### WHAT TO WORK ON
Starting at the line that contains "This routine does" in the listing below, write out every line word for word until you have written the line that contains "(DP) precision. An".
-=-=-
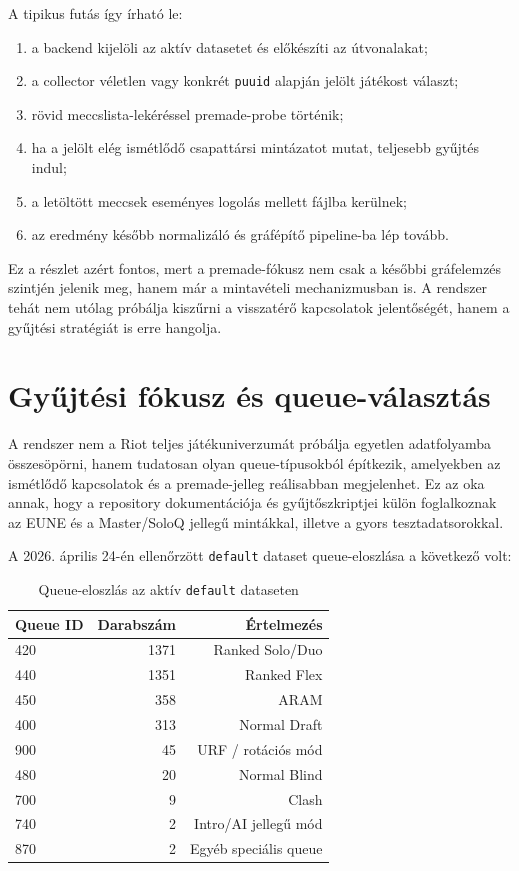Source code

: \documentclass[a4paper,12pt]{report}
\begin{document}
A tipikus futás így írható le:

\begin{enumerate}
    \item a backend kijelöli az aktív datasetet és előkészíti az útvonalakat;
    \item a collector véletlen vagy konkrét \texttt{puuid} alapján jelölt játékost választ;
    \item rövid meccslista-lekéréssel premade-probe történik;
    \item ha a jelölt elég ismétlődő csapattársi mintázatot mutat, teljesebb gyűjtés indul;
    \item a letöltött meccsek eseményes logolás mellett fájlba kerülnek;
    \item az eredmény később normalizáló és gráfépítő pipeline-ba lép tovább.
\end{enumerate}

Ez a részlet azért fontos, mert a premade-fókusz nem csak a későbbi gráfelemzés szintjén jelenik meg, hanem már a mintavételi mechanizmusban is. A rendszer tehát nem utólag próbálja kiszűrni a visszatérő kapcsolatok jelentőségét, hanem a gyűjtési stratégiát is erre hangolja.

\section{Gyűjtési fókusz és queue-választás}

A rendszer nem a Riot teljes játékuniverzumát próbálja egyetlen adatfolyamba összesöpörni, hanem tudatosan olyan queue-típusokból építkezik, amelyekben az ismétlődő kapcsolatok és a premade-jelleg reálisabban megjelenhet. Ez az oka annak, hogy a repository dokumentációja és gyűjtőszkriptjei külön foglalkoznak az EUNE és a Master/SoloQ jellegű mintákkal, illetve a gyors tesztadatsorokkal.

A 2026. április 24-én ellenőrzött \texttt{default} dataset queue-eloszlása a következő volt:

\begin{table}[H]
\centering
\caption{Queue-eloszlás az aktív \texttt{default} dataseten}
\begin{tabular}{lrr}
\toprule
\textbf{Queue ID} & \textbf{Darabszám} & \textbf{Értelmezés} \\
\midrule
420 & 1371 & Ranked Solo/Duo \\
440 & 1351 & Ranked Flex \\
450 & 358 & ARAM \\
400 & 313 & Normal Draft \\
900 & 45 & URF / rotációs mód \\
480 & 20 & Normal Blind \\
700 & 9 & Clash \\
740 & 2 & Intro/AI jellegű mód \\
870 & 2 & Egyéb speciális queue \\
\bottomrule
\end{tabular}
\end{table}
\end{document}
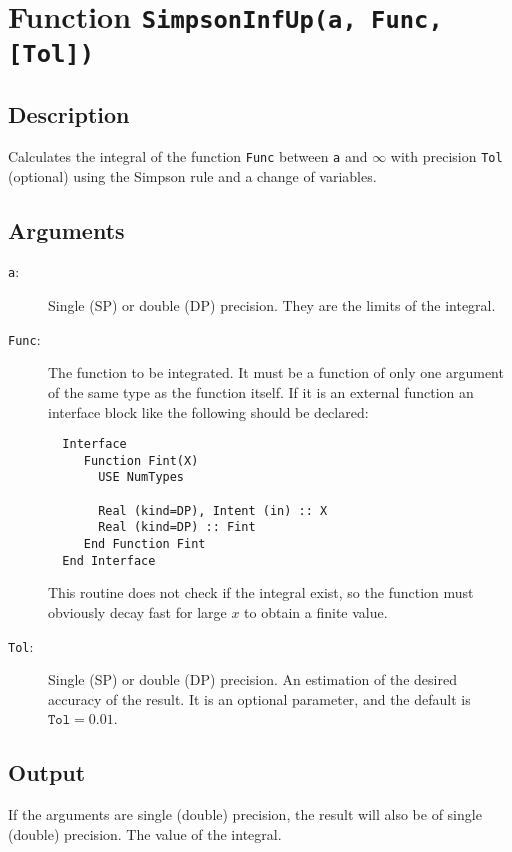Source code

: \section{Function \texttt{SimpsonInfUp(a, Func, [Tol])}}

\subsection{Description}

Calculates the integral of the function \texttt{Func} between
\texttt{a} and $\infty$ with precision \texttt{Tol} (optional) using
the Simpson rule and a change of variables.


\subsection{Arguments}

\begin{description}
\item[\texttt{a}:] Single (SP) or double (DP) precision. They are
  the limits of the integral.
\item[\texttt{Func}:] The function to be integrated. It must be a
  function of only one argument of the same type as the function
  itself. If it is an
  external function an interface block like the following should be
  declared: 
\begin{verbatim}
  Interface 
     Function Fint(X)
       USE NumTypes

       Real (kind=DP), Intent (in) :: X
       Real (kind=DP) :: Fint
     End Function Fint
  End Interface
\end{verbatim}
  This routine does not check if the integral exist, so the function
  must obviously decay fast for large $x$ to obtain a finite value.
\item[\texttt{Tol}:] Single (SP) or double (DP) precision. An
  estimation of the desired accuracy of the result. It is an optional
  parameter, and the default is $\mathtt{Tol} = 0.01$. 
\end{description}


\subsection{Output}

If the arguments are single (double) precision, the result will also be of
single (double) precision. The value of the integral.


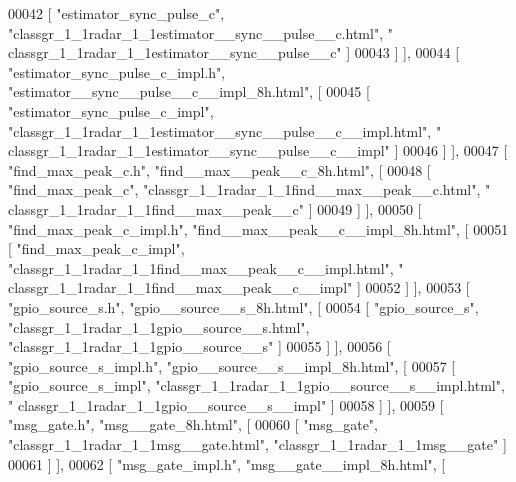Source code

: \begin{DoxyCode}
00042       [ \textcolor{stringliteral}{"estimator\_sync\_pulse\_c"}, \textcolor{stringliteral}{"classgr\_1\_1radar\_1\_1estimator\_\_sync\_\_pulse\_\_c.html"}, \textcolor{stringliteral}{"
      classgr\_1\_1radar\_1\_1estimator\_\_sync\_\_pulse\_\_c"} ]
00043     ] ],
00044     [ \textcolor{stringliteral}{"estimator\_sync\_pulse\_c\_impl.h"}, \textcolor{stringliteral}{"estimator\_\_sync\_\_pulse\_\_c\_\_impl\_8h.html"}, [
00045       [ \textcolor{stringliteral}{"estimator\_sync\_pulse\_c\_impl"}, \textcolor{stringliteral}{"classgr\_1\_1radar\_1\_1estimator\_\_sync\_\_pulse\_\_c\_\_impl.html"}, \textcolor{stringliteral}{"
      classgr\_1\_1radar\_1\_1estimator\_\_sync\_\_pulse\_\_c\_\_impl"} ]
00046     ] ],
00047     [ \textcolor{stringliteral}{"find\_max\_peak\_c.h"}, \textcolor{stringliteral}{"find\_\_max\_\_peak\_\_c\_8h.html"}, [
00048       [ \textcolor{stringliteral}{"find\_max\_peak\_c"}, \textcolor{stringliteral}{"classgr\_1\_1radar\_1\_1find\_\_max\_\_peak\_\_c.html"}, \textcolor{stringliteral}{"
      classgr\_1\_1radar\_1\_1find\_\_max\_\_peak\_\_c"} ]
00049     ] ],
00050     [ \textcolor{stringliteral}{"find\_max\_peak\_c\_impl.h"}, \textcolor{stringliteral}{"find\_\_max\_\_peak\_\_c\_\_impl\_8h.html"}, [
00051       [ \textcolor{stringliteral}{"find\_max\_peak\_c\_impl"}, \textcolor{stringliteral}{"classgr\_1\_1radar\_1\_1find\_\_max\_\_peak\_\_c\_\_impl.html"}, \textcolor{stringliteral}{"
      classgr\_1\_1radar\_1\_1find\_\_max\_\_peak\_\_c\_\_impl"} ]
00052     ] ],
00053     [ \textcolor{stringliteral}{"gpio\_source\_s.h"}, \textcolor{stringliteral}{"gpio\_\_source\_\_s\_8h.html"}, [
00054       [ \textcolor{stringliteral}{"gpio\_source\_s"}, \textcolor{stringliteral}{"classgr\_1\_1radar\_1\_1gpio\_\_source\_\_s.html"}, \textcolor{stringliteral}{"classgr\_1\_1radar\_1\_1gpio\_\_source\_\_s"} 
      ]
00055     ] ],
00056     [ \textcolor{stringliteral}{"gpio\_source\_s\_impl.h"}, \textcolor{stringliteral}{"gpio\_\_source\_\_s\_\_impl\_8h.html"}, [
00057       [ \textcolor{stringliteral}{"gpio\_source\_s\_impl"}, \textcolor{stringliteral}{"classgr\_1\_1radar\_1\_1gpio\_\_source\_\_s\_\_impl.html"}, \textcolor{stringliteral}{"
      classgr\_1\_1radar\_1\_1gpio\_\_source\_\_s\_\_impl"} ]
00058     ] ],
00059     [ \textcolor{stringliteral}{"msg\_gate.h"}, \textcolor{stringliteral}{"msg\_\_gate\_8h.html"}, [
00060       [ \textcolor{stringliteral}{"msg\_gate"}, \textcolor{stringliteral}{"classgr\_1\_1radar\_1\_1msg\_\_gate.html"}, \textcolor{stringliteral}{"classgr\_1\_1radar\_1\_1msg\_\_gate"} ]
00061     ] ],
00062     [ \textcolor{stringliteral}{"msg\_gate\_impl.h"}, \textcolor{stringliteral}{"msg\_\_gate\_\_impl\_8h.html"}, [

\end{DoxyCode}
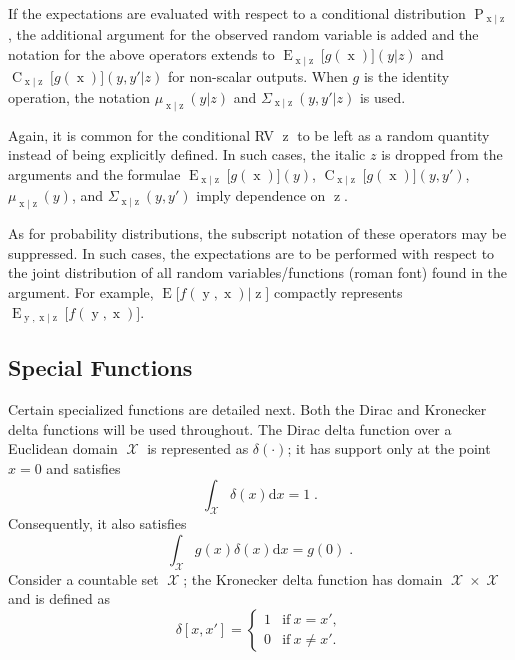 \documentclass[12pt]{article}
\DeclareMathOperator{\xrm}{\mathrm{x}}
\DeclareMathOperator{\yrm}{\mathrm{y}}
\DeclareMathOperator{\zrm}{\mathrm{z}}
\DeclareMathOperator{\Prm}{\mathrm{P}}
\DeclareMathOperator{\Erm}{\mathrm{E}}
\DeclareMathOperator{\Crm}{\mathrm{C}}
\DeclareMathOperator{\Xcal}{\mathcal{X}}
\begin{document}
If the expectations are evaluated with respect to a conditional distribution $\Prm_{\xrm | \zrm}$, the additional argument for the observed random variable is added and the notation for the above operators extends to $\Erm_{\xrm|\zrm}\big[ g(\xrm) \big](y|z)$ and $\Crm_{\xrm|\zrm}\big[g(\xrm)\big](y,y'|z)$ for non-scalar outputs. When $g$ is the identity operation, the notation $\mu_{\xrm|\zrm}(y|z)$ and $\Sigma_{\xrm|\zrm}(y,y'|z)$ is used.

Again, it is common for the conditional RV $\zrm$ to be left as a random quantity instead of being explicitly defined. In such cases, the italic $z$ is dropped from the arguments and the formulae $\Erm_{\xrm|\zrm}\big[ g(\xrm) \big](y)$, $\Crm_{\xrm|\zrm}\big[g(\xrm)\big](y,y')$, $\mu_{\xrm|\zrm}(y)$, and $\Sigma_{\xrm|\zrm}(y,y')$ imply dependence on $\zrm$.

As for probability distributions, the subscript notation of these operators may be suppressed. In such cases, the expectations are to be performed with respect to the joint distribution of all random variables/functions (roman font) found in the argument. For example, $\Erm\big[f(\yrm,\xrm) | \zrm \big]$ compactly represents $\Erm_{\yrm,\xrm | \zrm}\big[f(\yrm,\xrm)\big]$.


\subsection*{Special Functions}

Certain specialized functions are detailed next. Both the Dirac and Kronecker delta functions will be used throughout. The Dirac delta function over a Euclidean domain $\Xcal$ is represented as $\delta(\cdot)$; it has support only at the point $x=0$ and satisfies
\begin{equation}
\int_{\Xcal} \delta(x) \mathrm{d}x = 1 \;.
\end{equation}
Consequently, it also satisfies
\begin{equation}
\int_{\Xcal} g(x) \delta(x) \mathrm{d}x = g(0) \;.
\end{equation}
Consider a countable set $\Xcal$; the Kronecker delta function has domain $\Xcal \times \Xcal$ and is defined as
\begin{equation}
\delta[x,x'] = \begin{cases} 1 & \mathrm{if} \ x = x', \\ 0 & \mathrm{if} \ x \neq x'.  \end{cases}
\end{equation}
\end{document}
-=-=-
### ANSWER BOX
  This routine does not check if the integral exist, so the function
  must obviously decay fast for large $x$ to obtain a finite value.
\item[\texttt{Tol}:] Single (SP) or double (DP) precision. An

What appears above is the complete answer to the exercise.